While Thoreau does want to communicate the pleasure that he takes in walking, this was not his only motivation behind writing the essay. Like his friend and intellectual influence, Ralph Waldo Emerson, Thoreau believed that nature has a moral, spiritual, and philosophical significance. This was a key tenet of the loose collection of writers and intellectuals in early to mid-nineteenth century America known as Transcendentalists.
Transcendentalism was an early 19th-century intellectual movement that emphasized the importance of the natural world alongside individual expression and choice.

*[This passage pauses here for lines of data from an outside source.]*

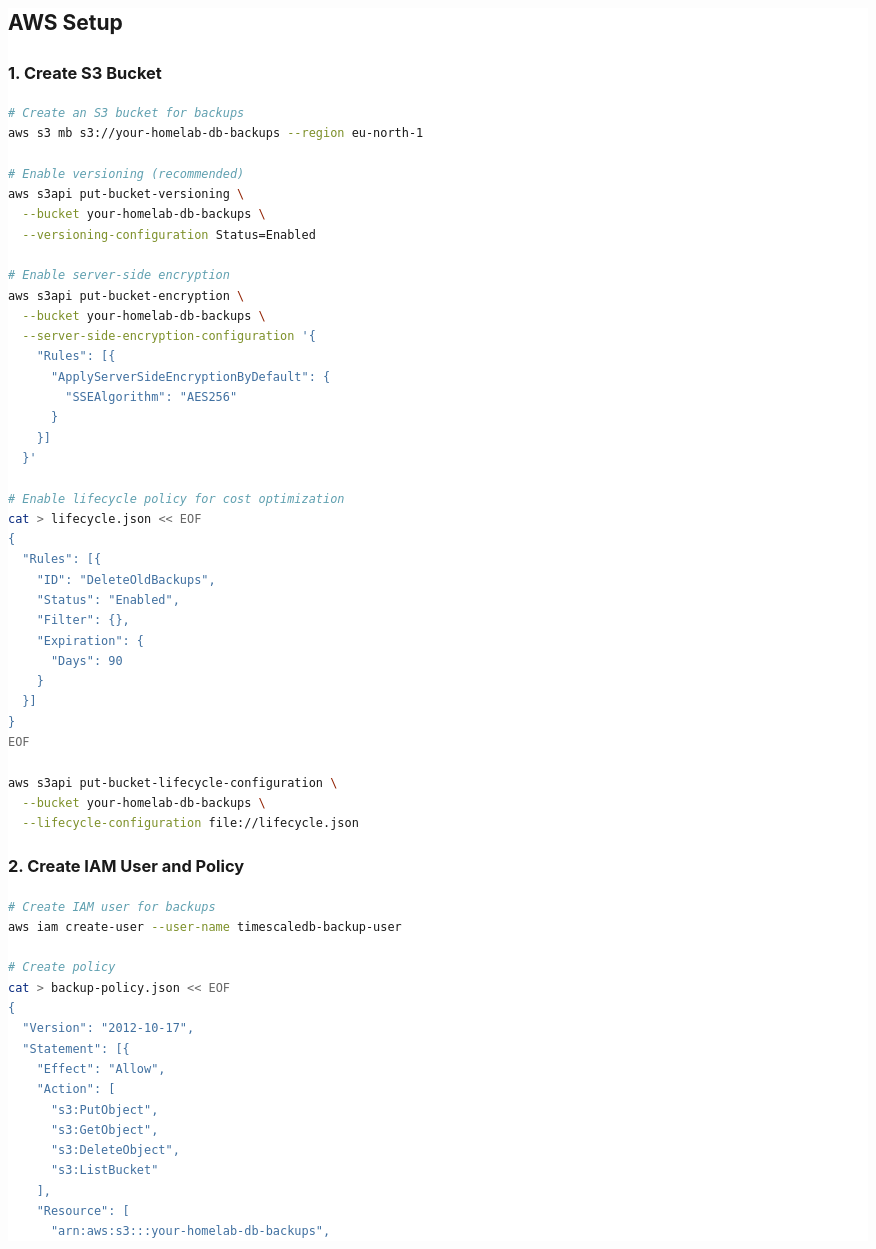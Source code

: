 ## AWS Setup

### 1. Create S3 Bucket

```bash
# Create an S3 bucket for backups
aws s3 mb s3://your-homelab-db-backups --region eu-north-1

# Enable versioning (recommended)
aws s3api put-bucket-versioning \
  --bucket your-homelab-db-backups \
  --versioning-configuration Status=Enabled

# Enable server-side encryption
aws s3api put-bucket-encryption \
  --bucket your-homelab-db-backups \
  --server-side-encryption-configuration '{
    "Rules": [{
      "ApplyServerSideEncryptionByDefault": {
        "SSEAlgorithm": "AES256"
      }
    }]
  }'

# Enable lifecycle policy for cost optimization
cat > lifecycle.json << EOF
{
  "Rules": [{
    "ID": "DeleteOldBackups",
    "Status": "Enabled",
    "Filter": {},
    "Expiration": {
      "Days": 90
    }
  }]
}
EOF

aws s3api put-bucket-lifecycle-configuration \
  --bucket your-homelab-db-backups \
  --lifecycle-configuration file://lifecycle.json
```

### 2. Create IAM User and Policy

```bash
# Create IAM user for backups
aws iam create-user --user-name timescaledb-backup-user

# Create policy
cat > backup-policy.json << EOF
{
  "Version": "2012-10-17",
  "Statement": [{
    "Effect": "Allow",
    "Action": [
      "s3:PutObject",
      "s3:GetObject",
      "s3:DeleteObject",
      "s3:ListBucket"
    ],
    "Resource": [
      "arn:aws:s3:::your-homelab-db-backups",
```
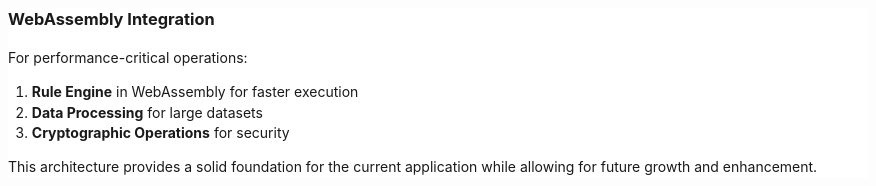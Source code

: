 ### WebAssembly Integration

For performance-critical operations:

1. **Rule Engine** in WebAssembly for faster execution
2. **Data Processing** for large datasets
3. **Cryptographic Operations** for security

This architecture provides a solid foundation for the current application while allowing for future growth and enhancement.
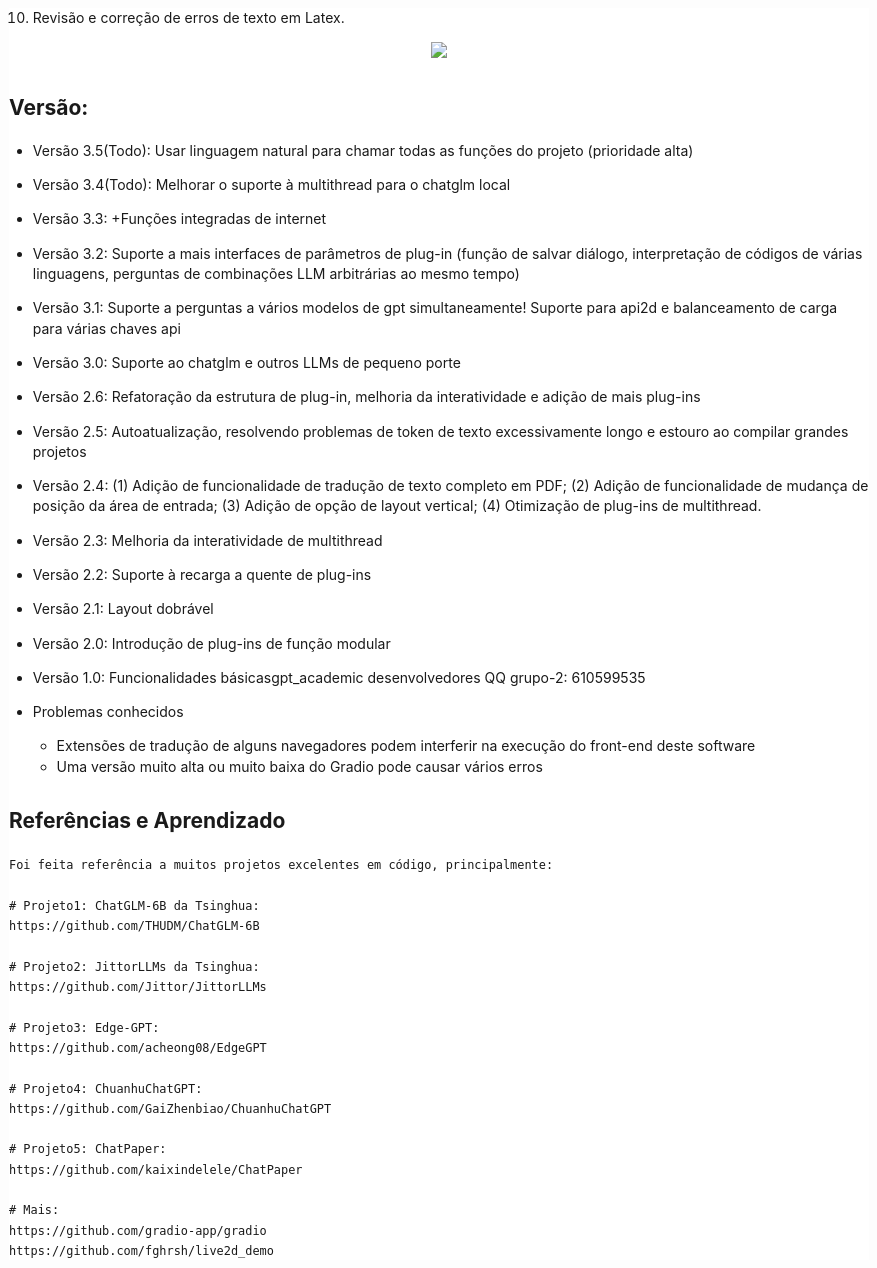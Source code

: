 10. Revisão e correção de erros de texto em Latex.
<div align="center">
<img src="https://github.com/binary-husky/gpt_academic/assets/96192199/651ccd98-02c9-4464-91e1-77a6b7d1b033" width="500" >
</div>

## Versão:
- Versão 3.5(Todo): Usar linguagem natural para chamar todas as funções do projeto (prioridade alta)
- Versão 3.4(Todo): Melhorar o suporte à multithread para o chatglm local
- Versão 3.3: +Funções integradas de internet
- Versão 3.2: Suporte a mais interfaces de parâmetros de plug-in (função de salvar diálogo, interpretação de códigos de várias linguagens, perguntas de combinações LLM arbitrárias ao mesmo tempo)
- Versão 3.1: Suporte a perguntas a vários modelos de gpt simultaneamente! Suporte para api2d e balanceamento de carga para várias chaves api
- Versão 3.0: Suporte ao chatglm e outros LLMs de pequeno porte
- Versão 2.6: Refatoração da estrutura de plug-in, melhoria da interatividade e adição de mais plug-ins
- Versão 2.5: Autoatualização, resolvendo problemas de token de texto excessivamente longo e estouro ao compilar grandes projetos
- Versão 2.4: (1) Adição de funcionalidade de tradução de texto completo em PDF; (2) Adição de funcionalidade de mudança de posição da área de entrada; (3) Adição de opção de layout vertical; (4) Otimização de plug-ins de multithread.
- Versão 2.3: Melhoria da interatividade de multithread
- Versão 2.2: Suporte à recarga a quente de plug-ins
- Versão 2.1: Layout dobrável
- Versão 2.0: Introdução de plug-ins de função modular
- Versão 1.0: Funcionalidades básicasgpt_academic desenvolvedores QQ grupo-2: 610599535

- Problemas conhecidos
    - Extensões de tradução de alguns navegadores podem interferir na execução do front-end deste software
    - Uma versão muito alta ou muito baixa do Gradio pode causar vários erros

## Referências e Aprendizado

```
Foi feita referência a muitos projetos excelentes em código, principalmente:

# Projeto1: ChatGLM-6B da Tsinghua:
https://github.com/THUDM/ChatGLM-6B

# Projeto2: JittorLLMs da Tsinghua:
https://github.com/Jittor/JittorLLMs

# Projeto3: Edge-GPT:
https://github.com/acheong08/EdgeGPT

# Projeto4: ChuanhuChatGPT:
https://github.com/GaiZhenbiao/ChuanhuChatGPT

# Projeto5: ChatPaper:
https://github.com/kaixindelele/ChatPaper

# Mais:
https://github.com/gradio-app/gradio
https://github.com/fghrsh/live2d_demo
```
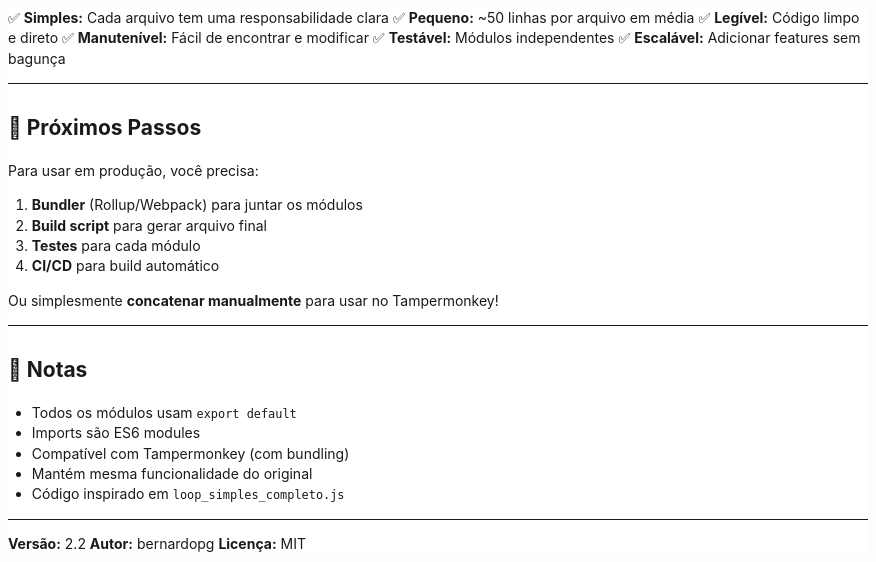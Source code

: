✅ **Simples:** Cada arquivo tem uma responsabilidade clara
✅ **Pequeno:** ~50 linhas por arquivo em média
✅ **Legível:** Código limpo e direto
✅ **Manutenível:** Fácil de encontrar e modificar
✅ **Testável:** Módulos independentes
✅ **Escalável:** Adicionar features sem bagunça

---

## 🚀 Próximos Passos

Para usar em produção, você precisa:

1. **Bundler** (Rollup/Webpack) para juntar os módulos
2. **Build script** para gerar arquivo final
3. **Testes** para cada módulo
4. **CI/CD** para build automático

Ou simplesmente **concatenar manualmente** para usar no Tampermonkey!

---

## 📝 Notas

- Todos os módulos usam `export default`
- Imports são ES6 modules
- Compatível com Tampermonkey (com bundling)
- Mantém mesma funcionalidade do original
- Código inspirado em `loop_simples_completo.js`

---

**Versão:** 2.2
**Autor:** bernardopg
**Licença:** MIT
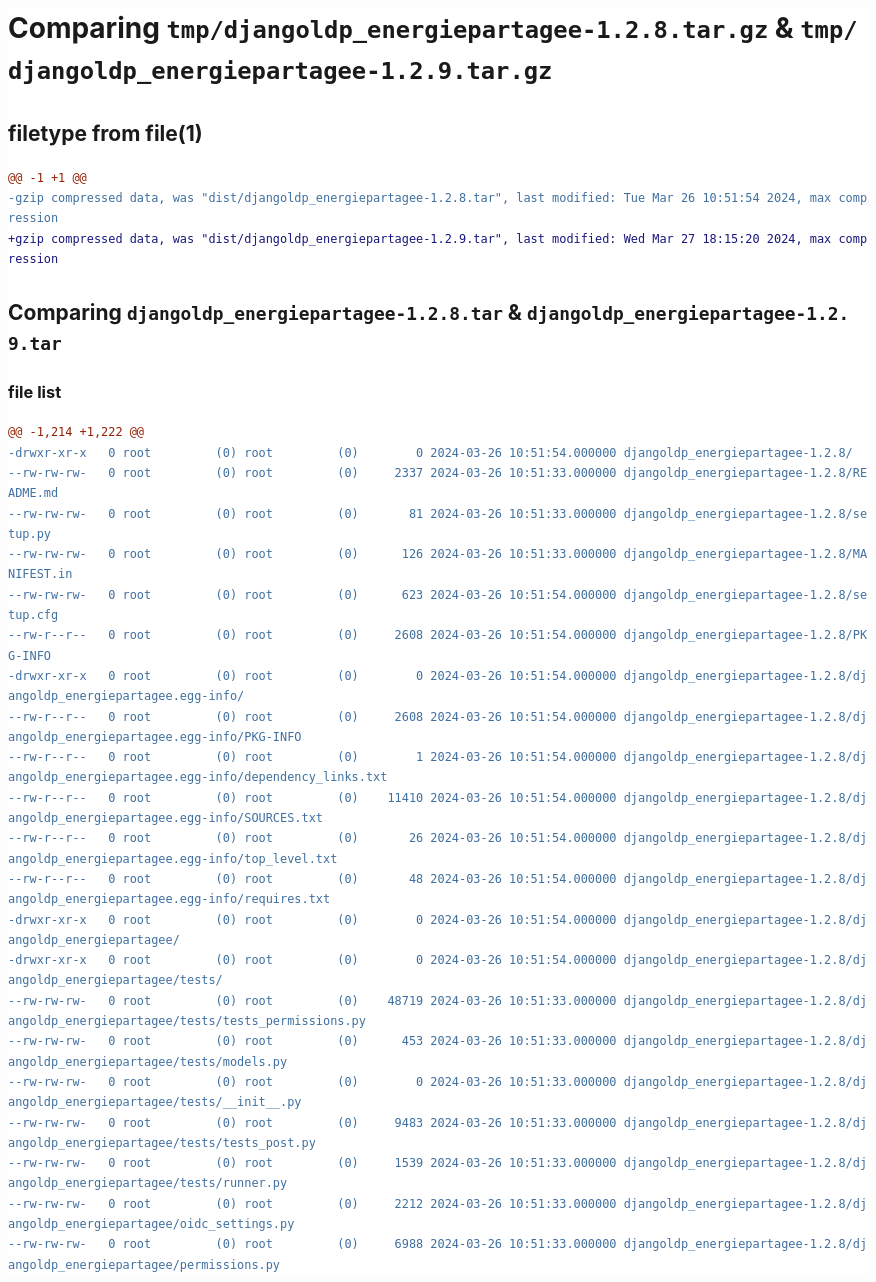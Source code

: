 # Comparing `tmp/djangoldp_energiepartagee-1.2.8.tar.gz` & `tmp/djangoldp_energiepartagee-1.2.9.tar.gz`

## filetype from file(1)

```diff
@@ -1 +1 @@
-gzip compressed data, was "dist/djangoldp_energiepartagee-1.2.8.tar", last modified: Tue Mar 26 10:51:54 2024, max compression
+gzip compressed data, was "dist/djangoldp_energiepartagee-1.2.9.tar", last modified: Wed Mar 27 18:15:20 2024, max compression
```

## Comparing `djangoldp_energiepartagee-1.2.8.tar` & `djangoldp_energiepartagee-1.2.9.tar`

### file list

```diff
@@ -1,214 +1,222 @@
-drwxr-xr-x   0 root         (0) root         (0)        0 2024-03-26 10:51:54.000000 djangoldp_energiepartagee-1.2.8/
--rw-rw-rw-   0 root         (0) root         (0)     2337 2024-03-26 10:51:33.000000 djangoldp_energiepartagee-1.2.8/README.md
--rw-rw-rw-   0 root         (0) root         (0)       81 2024-03-26 10:51:33.000000 djangoldp_energiepartagee-1.2.8/setup.py
--rw-rw-rw-   0 root         (0) root         (0)      126 2024-03-26 10:51:33.000000 djangoldp_energiepartagee-1.2.8/MANIFEST.in
--rw-rw-rw-   0 root         (0) root         (0)      623 2024-03-26 10:51:54.000000 djangoldp_energiepartagee-1.2.8/setup.cfg
--rw-r--r--   0 root         (0) root         (0)     2608 2024-03-26 10:51:54.000000 djangoldp_energiepartagee-1.2.8/PKG-INFO
-drwxr-xr-x   0 root         (0) root         (0)        0 2024-03-26 10:51:54.000000 djangoldp_energiepartagee-1.2.8/djangoldp_energiepartagee.egg-info/
--rw-r--r--   0 root         (0) root         (0)     2608 2024-03-26 10:51:54.000000 djangoldp_energiepartagee-1.2.8/djangoldp_energiepartagee.egg-info/PKG-INFO
--rw-r--r--   0 root         (0) root         (0)        1 2024-03-26 10:51:54.000000 djangoldp_energiepartagee-1.2.8/djangoldp_energiepartagee.egg-info/dependency_links.txt
--rw-r--r--   0 root         (0) root         (0)    11410 2024-03-26 10:51:54.000000 djangoldp_energiepartagee-1.2.8/djangoldp_energiepartagee.egg-info/SOURCES.txt
--rw-r--r--   0 root         (0) root         (0)       26 2024-03-26 10:51:54.000000 djangoldp_energiepartagee-1.2.8/djangoldp_energiepartagee.egg-info/top_level.txt
--rw-r--r--   0 root         (0) root         (0)       48 2024-03-26 10:51:54.000000 djangoldp_energiepartagee-1.2.8/djangoldp_energiepartagee.egg-info/requires.txt
-drwxr-xr-x   0 root         (0) root         (0)        0 2024-03-26 10:51:54.000000 djangoldp_energiepartagee-1.2.8/djangoldp_energiepartagee/
-drwxr-xr-x   0 root         (0) root         (0)        0 2024-03-26 10:51:54.000000 djangoldp_energiepartagee-1.2.8/djangoldp_energiepartagee/tests/
--rw-rw-rw-   0 root         (0) root         (0)    48719 2024-03-26 10:51:33.000000 djangoldp_energiepartagee-1.2.8/djangoldp_energiepartagee/tests/tests_permissions.py
--rw-rw-rw-   0 root         (0) root         (0)      453 2024-03-26 10:51:33.000000 djangoldp_energiepartagee-1.2.8/djangoldp_energiepartagee/tests/models.py
--rw-rw-rw-   0 root         (0) root         (0)        0 2024-03-26 10:51:33.000000 djangoldp_energiepartagee-1.2.8/djangoldp_energiepartagee/tests/__init__.py
--rw-rw-rw-   0 root         (0) root         (0)     9483 2024-03-26 10:51:33.000000 djangoldp_energiepartagee-1.2.8/djangoldp_energiepartagee/tests/tests_post.py
--rw-rw-rw-   0 root         (0) root         (0)     1539 2024-03-26 10:51:33.000000 djangoldp_energiepartagee-1.2.8/djangoldp_energiepartagee/tests/runner.py
--rw-rw-rw-   0 root         (0) root         (0)     2212 2024-03-26 10:51:33.000000 djangoldp_energiepartagee-1.2.8/djangoldp_energiepartagee/oidc_settings.py
--rw-rw-rw-   0 root         (0) root         (0)     6988 2024-03-26 10:51:33.000000 djangoldp_energiepartagee-1.2.8/djangoldp_energiepartagee/permissions.py
```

"Walking" is Thoreau's attempt to articulate what he called a "higher law," that would be above the laws of societies or nations. The essay was written in the midst of a political controversy over the Fugitive Slave Law. Passed in 1850, this law allowed slave owners to hunt down and reclaim their escaped slaves across state borders, including in states like Massachusetts where slavery was illegal. Thoreau, who together with his family was actively involved in the Underground Railroad, was furious.1
The Underground Railroad was the name of a secret network of households that would help escaped slaves travel to free states or Canada.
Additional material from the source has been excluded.